* Your instructions
From the entries that follow, reproduce exactly and only the lines from the line with "රශද ්‍ර ා්ශව" to the line with "සුවඳීේ ණළු හී්ීටි", endpoints included.

* Material to process

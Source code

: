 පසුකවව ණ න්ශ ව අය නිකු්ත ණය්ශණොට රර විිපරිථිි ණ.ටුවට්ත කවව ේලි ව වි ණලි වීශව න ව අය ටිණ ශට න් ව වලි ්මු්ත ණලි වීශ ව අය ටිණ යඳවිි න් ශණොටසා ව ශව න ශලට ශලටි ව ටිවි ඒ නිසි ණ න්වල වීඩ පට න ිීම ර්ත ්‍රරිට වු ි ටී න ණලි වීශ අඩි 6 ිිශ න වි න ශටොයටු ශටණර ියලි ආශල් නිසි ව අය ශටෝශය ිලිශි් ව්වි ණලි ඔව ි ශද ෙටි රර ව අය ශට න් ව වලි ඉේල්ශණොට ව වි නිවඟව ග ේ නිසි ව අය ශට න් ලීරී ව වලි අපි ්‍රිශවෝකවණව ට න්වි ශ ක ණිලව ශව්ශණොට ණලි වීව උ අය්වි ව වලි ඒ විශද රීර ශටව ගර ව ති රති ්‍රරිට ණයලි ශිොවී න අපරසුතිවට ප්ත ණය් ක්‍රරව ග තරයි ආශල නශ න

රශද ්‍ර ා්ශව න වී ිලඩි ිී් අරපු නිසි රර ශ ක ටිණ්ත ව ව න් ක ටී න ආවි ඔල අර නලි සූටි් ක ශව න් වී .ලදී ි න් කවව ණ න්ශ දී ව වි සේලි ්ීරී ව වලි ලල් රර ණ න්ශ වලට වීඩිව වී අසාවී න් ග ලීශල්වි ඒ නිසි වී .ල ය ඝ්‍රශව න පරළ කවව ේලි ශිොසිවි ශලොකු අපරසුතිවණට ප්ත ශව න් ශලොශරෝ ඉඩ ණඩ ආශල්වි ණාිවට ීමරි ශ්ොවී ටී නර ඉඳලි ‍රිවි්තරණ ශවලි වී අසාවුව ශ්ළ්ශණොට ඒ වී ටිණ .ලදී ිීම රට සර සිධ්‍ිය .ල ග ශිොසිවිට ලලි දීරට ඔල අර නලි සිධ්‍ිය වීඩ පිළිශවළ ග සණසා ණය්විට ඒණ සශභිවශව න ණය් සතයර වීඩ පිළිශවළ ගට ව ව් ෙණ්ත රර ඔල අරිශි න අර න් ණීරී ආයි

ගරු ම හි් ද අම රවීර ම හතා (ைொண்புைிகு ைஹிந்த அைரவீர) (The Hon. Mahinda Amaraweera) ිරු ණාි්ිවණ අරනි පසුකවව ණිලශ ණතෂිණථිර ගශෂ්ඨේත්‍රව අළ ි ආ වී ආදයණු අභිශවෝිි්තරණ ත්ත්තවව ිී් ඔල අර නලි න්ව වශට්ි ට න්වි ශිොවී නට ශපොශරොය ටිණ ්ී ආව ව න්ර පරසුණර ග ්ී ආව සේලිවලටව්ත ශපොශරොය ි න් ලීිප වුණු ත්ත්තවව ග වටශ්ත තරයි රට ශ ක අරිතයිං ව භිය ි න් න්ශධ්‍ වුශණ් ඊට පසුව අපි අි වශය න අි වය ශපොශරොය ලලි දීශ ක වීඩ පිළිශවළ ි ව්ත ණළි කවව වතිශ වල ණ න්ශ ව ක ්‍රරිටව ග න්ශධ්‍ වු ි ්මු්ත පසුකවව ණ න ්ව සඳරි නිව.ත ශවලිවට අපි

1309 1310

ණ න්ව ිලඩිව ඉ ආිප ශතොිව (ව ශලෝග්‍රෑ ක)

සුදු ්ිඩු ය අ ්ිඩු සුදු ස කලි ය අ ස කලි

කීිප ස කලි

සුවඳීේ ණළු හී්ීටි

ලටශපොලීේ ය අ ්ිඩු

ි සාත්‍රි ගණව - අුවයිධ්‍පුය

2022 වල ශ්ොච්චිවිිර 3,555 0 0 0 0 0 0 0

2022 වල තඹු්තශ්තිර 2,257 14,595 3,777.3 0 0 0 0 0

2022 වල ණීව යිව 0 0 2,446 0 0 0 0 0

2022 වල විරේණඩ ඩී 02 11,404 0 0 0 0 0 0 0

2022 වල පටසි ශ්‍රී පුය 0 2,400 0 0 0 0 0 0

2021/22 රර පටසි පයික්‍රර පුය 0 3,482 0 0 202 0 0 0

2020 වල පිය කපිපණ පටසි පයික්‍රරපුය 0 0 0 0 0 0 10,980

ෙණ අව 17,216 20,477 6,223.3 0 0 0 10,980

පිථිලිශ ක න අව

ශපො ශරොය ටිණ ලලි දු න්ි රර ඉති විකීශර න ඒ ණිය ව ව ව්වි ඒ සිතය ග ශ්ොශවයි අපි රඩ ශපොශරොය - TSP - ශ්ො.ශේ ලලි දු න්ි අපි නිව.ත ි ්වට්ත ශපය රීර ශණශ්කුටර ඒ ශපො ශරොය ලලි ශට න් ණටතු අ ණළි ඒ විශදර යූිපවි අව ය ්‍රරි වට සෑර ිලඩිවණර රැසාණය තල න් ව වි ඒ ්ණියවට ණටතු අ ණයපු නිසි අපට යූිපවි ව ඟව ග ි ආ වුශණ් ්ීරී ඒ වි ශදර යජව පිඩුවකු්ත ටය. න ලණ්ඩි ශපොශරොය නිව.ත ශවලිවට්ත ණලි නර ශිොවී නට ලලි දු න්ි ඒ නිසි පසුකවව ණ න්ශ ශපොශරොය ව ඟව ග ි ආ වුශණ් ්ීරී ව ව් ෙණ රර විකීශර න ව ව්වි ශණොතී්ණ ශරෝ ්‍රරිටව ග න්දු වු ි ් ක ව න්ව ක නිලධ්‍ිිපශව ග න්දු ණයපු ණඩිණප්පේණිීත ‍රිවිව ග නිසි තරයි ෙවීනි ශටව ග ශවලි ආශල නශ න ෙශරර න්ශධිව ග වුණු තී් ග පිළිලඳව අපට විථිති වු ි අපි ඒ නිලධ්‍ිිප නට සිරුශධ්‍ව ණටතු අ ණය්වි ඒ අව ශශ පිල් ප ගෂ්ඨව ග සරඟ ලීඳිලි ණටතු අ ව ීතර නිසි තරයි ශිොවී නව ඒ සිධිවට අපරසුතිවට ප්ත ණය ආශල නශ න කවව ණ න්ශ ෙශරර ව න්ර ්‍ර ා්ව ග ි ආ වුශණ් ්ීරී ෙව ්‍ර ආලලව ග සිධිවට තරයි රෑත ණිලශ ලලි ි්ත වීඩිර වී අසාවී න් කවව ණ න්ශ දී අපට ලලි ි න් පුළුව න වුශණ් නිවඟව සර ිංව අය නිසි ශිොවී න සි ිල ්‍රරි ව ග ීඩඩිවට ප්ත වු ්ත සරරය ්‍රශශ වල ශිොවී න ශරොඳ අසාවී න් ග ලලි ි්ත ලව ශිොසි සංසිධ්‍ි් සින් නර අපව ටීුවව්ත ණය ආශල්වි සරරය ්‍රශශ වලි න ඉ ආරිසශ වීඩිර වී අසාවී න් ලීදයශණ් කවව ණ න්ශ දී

* Task response
රශද ්‍ර ා්ශව න වී ිලඩි ිී් අරපු නිසි රර ශ ක ටිණ්ත ව ව න් ක ටී න ආවි ඔල අර නලි සූටි් ක ශව න් වී .ලදී ි න් කවව ණ න්ශ දී ව වි සේලි ්ීරී ව වලි ලල් රර ණ න්ශ වලට වීඩිව වී අසාවී න් ග ලීශල්වි ඒ නිසි වී .ල ය ඝ්‍රශව න පරළ කවව ේලි ශිොසිවි ශලොකු අපරසුතිවණට ප්ත ශව න් ශලොශරෝ ඉඩ ණඩ ආශල්වි ණාිවට ීමරි ශ්ොවී ටී නර ඉඳලි ‍රිවි්තරණ ශවලි වී අසාවුව ශ්ළ්ශණොට ඒ වී ටිණ .ලදී ිීම රට සර සිධ්‍ිය .ල ග ශිොසිවිට ලලි දීරට ඔල අර නලි සිධ්‍ිය වීඩ පිළිශවළ ග සණසා ණය්විට ඒණ සශභිවශව න ණය් සතයර වීඩ පිළිශවළ ගට ව ව් ෙණ්ත රර ඔල අරිශි න අර න් ණීරී ආයි

ගරු ම හි් ද අම රවීර ම හතා (ைொண்புைிகு ைஹிந்த அைரவீர) (The Hon. Mahinda Amaraweera) ිරු ණාි්ිවණ අරනි පසුකවව ණිලශ ණතෂිණථිර ගශෂ්ඨේත්‍රව අළ ි ආ වී ආදයණු අභිශවෝිි්තරණ ත්ත්තවව ිී් ඔල අර නලි න්ව වශට්ි ට න්වි ශිොවී නට ශපොශරොය ටිණ ්ී ආව ව න්ර පරසුණර ග ්ී ආව සේලිවලටව්ත ශපොශරොය ි න් ලීිප වුණු ත්ත්තවව ග වටශ්ත තරයි රට ශ ක අරිතයිං ව භිය ි න් න්ශධ්‍ වුශණ් ඊට පසුව අපි අි වශය න අි වය ශපොශරොය ලලි දීශ ක වීඩ පිළිශවළ ි ව්ත ණළි කවව වතිශ වල ණ න්ශ ව ක ්‍රරිටව ග න්ශධ්‍ වු ි ්මු්ත පසුකවව ණ න ්ව සඳරි නිව.ත ශවලිවට අපි

1309 1310

ණ න්ව ිලඩිව ඉ ආිප ශතොිව (ව ශලෝග්‍රෑ ක)

සුදු ්ිඩු ය අ ්ිඩු සුදු ස කලි ය අ ස කලි

කීිප ස කලි

සුවඳීේ ණළු හී්ීටි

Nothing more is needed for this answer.